# TASK ITEM
Search each line below for the word "peches" and list those that contain it.

# PROVIDED DATA
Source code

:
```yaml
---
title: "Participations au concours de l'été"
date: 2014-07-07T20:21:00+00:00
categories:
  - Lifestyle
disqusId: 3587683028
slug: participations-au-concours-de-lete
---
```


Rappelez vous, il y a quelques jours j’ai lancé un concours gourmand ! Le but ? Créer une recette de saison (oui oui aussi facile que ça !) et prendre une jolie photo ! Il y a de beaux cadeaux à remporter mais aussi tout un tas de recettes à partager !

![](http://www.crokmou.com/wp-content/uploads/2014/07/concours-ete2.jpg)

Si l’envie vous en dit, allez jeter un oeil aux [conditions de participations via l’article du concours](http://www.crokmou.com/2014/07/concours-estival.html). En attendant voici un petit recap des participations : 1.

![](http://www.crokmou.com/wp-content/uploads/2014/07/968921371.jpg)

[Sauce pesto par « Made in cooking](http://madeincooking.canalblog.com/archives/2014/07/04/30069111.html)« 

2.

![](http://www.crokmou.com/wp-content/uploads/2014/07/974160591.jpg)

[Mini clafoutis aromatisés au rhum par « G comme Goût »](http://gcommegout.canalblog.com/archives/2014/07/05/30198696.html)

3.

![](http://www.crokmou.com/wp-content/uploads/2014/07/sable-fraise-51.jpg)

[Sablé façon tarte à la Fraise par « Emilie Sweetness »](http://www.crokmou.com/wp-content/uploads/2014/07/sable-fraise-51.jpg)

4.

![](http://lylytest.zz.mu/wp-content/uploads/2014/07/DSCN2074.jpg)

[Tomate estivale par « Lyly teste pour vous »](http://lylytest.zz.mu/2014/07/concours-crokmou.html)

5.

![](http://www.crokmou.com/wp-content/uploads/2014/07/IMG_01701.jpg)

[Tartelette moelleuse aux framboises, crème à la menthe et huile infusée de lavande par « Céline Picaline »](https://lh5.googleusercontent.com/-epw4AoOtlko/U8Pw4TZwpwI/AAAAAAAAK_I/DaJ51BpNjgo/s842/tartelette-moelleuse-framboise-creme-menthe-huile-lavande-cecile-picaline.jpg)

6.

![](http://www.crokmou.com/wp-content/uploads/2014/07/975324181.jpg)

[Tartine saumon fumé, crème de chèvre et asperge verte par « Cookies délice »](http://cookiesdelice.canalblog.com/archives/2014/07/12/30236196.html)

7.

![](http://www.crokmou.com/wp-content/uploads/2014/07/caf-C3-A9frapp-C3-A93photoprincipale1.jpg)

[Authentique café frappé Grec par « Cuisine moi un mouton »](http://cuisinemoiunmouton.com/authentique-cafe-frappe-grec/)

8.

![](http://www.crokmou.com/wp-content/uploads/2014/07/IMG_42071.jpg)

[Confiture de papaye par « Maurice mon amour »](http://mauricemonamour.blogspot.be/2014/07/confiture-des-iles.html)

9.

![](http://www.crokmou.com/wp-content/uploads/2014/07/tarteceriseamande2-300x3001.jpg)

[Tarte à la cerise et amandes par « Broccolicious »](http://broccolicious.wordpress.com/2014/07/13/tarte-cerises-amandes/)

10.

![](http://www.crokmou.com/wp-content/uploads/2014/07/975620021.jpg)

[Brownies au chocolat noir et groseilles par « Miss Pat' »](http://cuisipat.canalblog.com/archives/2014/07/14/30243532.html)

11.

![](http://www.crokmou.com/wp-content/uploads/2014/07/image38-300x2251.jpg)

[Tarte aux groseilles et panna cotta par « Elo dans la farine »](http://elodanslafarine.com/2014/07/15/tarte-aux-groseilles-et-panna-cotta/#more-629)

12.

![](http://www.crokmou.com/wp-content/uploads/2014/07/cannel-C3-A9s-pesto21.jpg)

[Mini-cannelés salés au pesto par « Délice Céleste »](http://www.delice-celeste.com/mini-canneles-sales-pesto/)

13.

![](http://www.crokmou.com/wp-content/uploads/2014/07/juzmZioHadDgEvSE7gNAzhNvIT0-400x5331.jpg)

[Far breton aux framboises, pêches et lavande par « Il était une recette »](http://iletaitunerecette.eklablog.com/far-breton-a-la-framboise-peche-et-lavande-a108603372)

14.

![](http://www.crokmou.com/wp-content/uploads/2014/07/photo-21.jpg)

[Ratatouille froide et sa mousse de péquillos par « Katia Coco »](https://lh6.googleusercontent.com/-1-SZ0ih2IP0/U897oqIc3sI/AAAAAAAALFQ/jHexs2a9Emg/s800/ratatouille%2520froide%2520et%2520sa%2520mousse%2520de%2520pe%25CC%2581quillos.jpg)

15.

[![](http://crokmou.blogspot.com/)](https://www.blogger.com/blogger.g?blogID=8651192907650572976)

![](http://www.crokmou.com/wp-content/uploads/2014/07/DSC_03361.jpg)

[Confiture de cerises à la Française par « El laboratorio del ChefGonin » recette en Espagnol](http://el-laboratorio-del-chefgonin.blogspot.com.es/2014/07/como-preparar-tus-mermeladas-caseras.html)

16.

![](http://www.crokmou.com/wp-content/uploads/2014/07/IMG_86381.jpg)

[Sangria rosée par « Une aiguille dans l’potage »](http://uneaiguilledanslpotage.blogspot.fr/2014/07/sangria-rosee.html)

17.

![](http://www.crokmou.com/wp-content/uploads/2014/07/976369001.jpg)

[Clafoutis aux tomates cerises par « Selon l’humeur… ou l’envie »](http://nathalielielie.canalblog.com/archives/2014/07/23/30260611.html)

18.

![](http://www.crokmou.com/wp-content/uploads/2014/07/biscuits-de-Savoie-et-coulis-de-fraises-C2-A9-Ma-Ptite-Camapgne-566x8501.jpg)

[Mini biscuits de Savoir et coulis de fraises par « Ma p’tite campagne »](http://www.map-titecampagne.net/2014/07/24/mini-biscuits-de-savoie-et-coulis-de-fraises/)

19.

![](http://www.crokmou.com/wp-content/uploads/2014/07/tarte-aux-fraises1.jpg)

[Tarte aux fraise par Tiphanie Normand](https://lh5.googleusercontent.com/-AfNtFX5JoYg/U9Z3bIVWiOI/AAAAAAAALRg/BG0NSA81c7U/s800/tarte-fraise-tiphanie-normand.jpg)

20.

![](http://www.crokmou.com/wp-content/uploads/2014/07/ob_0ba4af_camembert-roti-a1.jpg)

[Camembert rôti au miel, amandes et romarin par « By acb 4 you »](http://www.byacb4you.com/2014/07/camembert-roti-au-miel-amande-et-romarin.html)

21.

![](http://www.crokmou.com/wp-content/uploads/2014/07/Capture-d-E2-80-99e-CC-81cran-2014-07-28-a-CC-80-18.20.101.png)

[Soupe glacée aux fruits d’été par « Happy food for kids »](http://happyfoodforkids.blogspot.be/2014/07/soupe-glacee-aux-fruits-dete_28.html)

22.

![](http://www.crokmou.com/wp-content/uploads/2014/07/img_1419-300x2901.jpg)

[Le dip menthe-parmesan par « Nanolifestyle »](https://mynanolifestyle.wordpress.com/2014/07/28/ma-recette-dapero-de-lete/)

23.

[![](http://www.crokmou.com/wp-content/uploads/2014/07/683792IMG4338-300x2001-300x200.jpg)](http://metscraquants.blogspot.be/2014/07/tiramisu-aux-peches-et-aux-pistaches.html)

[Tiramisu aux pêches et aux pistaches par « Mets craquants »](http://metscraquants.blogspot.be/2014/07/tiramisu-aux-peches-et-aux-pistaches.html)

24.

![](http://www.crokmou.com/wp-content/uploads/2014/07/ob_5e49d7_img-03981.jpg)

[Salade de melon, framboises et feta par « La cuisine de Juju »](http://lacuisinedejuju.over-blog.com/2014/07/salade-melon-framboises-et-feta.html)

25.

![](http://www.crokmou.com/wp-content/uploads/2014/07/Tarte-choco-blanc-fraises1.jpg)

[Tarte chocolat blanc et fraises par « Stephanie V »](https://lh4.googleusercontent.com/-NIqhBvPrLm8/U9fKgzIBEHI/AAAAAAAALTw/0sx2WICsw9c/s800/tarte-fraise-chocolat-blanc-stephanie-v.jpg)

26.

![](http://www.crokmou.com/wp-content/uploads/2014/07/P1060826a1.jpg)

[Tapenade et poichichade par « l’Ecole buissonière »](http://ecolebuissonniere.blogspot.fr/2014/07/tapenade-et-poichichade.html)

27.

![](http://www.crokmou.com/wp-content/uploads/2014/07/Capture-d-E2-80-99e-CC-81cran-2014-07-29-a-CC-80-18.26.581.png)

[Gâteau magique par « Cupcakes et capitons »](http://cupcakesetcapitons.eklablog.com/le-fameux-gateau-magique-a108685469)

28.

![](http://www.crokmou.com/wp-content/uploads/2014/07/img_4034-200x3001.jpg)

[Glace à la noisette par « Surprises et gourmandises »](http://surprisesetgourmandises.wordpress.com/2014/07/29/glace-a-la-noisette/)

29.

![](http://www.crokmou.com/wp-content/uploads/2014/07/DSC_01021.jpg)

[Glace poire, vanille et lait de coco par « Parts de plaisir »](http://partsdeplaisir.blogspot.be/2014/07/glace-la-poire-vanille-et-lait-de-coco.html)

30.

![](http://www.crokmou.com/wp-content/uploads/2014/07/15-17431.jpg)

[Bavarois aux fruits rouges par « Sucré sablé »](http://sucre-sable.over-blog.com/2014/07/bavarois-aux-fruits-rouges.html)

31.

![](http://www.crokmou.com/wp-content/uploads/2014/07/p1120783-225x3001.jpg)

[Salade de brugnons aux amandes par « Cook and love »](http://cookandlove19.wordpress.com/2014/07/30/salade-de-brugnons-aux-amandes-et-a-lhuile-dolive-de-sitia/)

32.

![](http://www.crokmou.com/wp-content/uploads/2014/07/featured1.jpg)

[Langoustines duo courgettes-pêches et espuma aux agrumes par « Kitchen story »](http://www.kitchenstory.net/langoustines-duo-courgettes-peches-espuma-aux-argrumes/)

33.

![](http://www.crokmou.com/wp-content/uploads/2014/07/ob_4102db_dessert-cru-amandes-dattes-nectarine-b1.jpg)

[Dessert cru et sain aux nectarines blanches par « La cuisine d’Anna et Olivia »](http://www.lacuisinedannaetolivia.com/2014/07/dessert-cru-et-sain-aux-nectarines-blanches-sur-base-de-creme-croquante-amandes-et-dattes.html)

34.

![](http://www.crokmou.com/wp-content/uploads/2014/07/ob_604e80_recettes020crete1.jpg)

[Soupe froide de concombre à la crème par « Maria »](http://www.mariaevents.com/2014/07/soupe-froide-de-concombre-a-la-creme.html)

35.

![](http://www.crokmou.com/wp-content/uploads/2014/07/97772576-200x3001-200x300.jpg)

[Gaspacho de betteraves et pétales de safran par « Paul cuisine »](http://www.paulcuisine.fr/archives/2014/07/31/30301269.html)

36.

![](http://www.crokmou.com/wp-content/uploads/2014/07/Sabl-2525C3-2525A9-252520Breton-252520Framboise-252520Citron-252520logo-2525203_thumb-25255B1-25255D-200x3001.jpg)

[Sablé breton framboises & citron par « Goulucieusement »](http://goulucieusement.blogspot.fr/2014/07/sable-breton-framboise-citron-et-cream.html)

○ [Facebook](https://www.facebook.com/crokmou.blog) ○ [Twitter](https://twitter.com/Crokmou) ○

# EXERCISE RESPONSE
[![](http://www.crokmou.com/wp-content/uploads/2014/07/683792IMG4338-300x2001-300x200.jpg)](http://metscraquants.blogspot.be/2014/07/tiramisu-aux-peches-et-aux-pistaches.html)
[Tiramisu aux pêches et aux pistaches par « Mets craquants »](http://metscraquants.blogspot.be/2014/07/tiramisu-aux-peches-et-aux-pistaches.html)
[Langoustines duo courgettes-pêches et espuma aux agrumes par « Kitchen story »](http://www.kitchenstory.net/langoustines-duo-courgettes-peches-espuma-aux-argrumes/)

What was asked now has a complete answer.